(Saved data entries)
= Beginning of Section =

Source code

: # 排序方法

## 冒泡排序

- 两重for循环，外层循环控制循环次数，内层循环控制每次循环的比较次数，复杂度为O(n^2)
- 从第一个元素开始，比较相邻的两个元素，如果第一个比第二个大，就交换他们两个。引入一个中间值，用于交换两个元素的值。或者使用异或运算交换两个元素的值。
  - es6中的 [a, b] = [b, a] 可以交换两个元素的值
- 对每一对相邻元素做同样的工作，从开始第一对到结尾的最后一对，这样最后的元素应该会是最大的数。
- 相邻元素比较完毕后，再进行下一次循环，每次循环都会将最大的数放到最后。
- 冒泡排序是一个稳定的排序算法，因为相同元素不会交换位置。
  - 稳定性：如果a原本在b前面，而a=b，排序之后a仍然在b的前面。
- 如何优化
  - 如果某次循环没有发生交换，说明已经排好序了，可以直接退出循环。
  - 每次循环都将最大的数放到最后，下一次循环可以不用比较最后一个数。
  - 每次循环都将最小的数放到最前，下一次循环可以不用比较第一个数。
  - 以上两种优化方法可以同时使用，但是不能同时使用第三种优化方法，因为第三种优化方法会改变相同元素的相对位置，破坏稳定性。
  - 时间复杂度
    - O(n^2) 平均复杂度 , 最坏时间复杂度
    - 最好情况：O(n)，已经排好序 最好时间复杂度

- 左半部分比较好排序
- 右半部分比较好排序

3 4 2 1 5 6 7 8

= End of Section =

*Directions for this task*:
The expected result is an exact transcription of the lines from the one containing "- 冒泡排序是一个稳定的排序算法，因为相同元素不会交换位置。" through the end of the records above; please include both ends.

*Answer for this exercise*:
- 冒泡排序是一个稳定的排序算法，因为相同元素不会交换位置。
  - 稳定性：如果a原本在b前面，而a=b，排序之后a仍然在b的前面。
- 如何优化
  - 如果某次循环没有发生交换，说明已经排好序了，可以直接退出循环。
  - 每次循环都将最大的数放到最后，下一次循环可以不用比较最后一个数。
  - 每次循环都将最小的数放到最前，下一次循环可以不用比较第一个数。
  - 以上两种优化方法可以同时使用，但是不能同时使用第三种优化方法，因为第三种优化方法会改变相同元素的相对位置，破坏稳定性。
  - 时间复杂度
    - O(n^2) 平均复杂度 , 最坏时间复杂度
    - 最好情况：O(n)，已经排好序 最好时间复杂度

- 左半部分比较好排序
- 右半部分比较好排序

3 4 2 1 5 6 7 8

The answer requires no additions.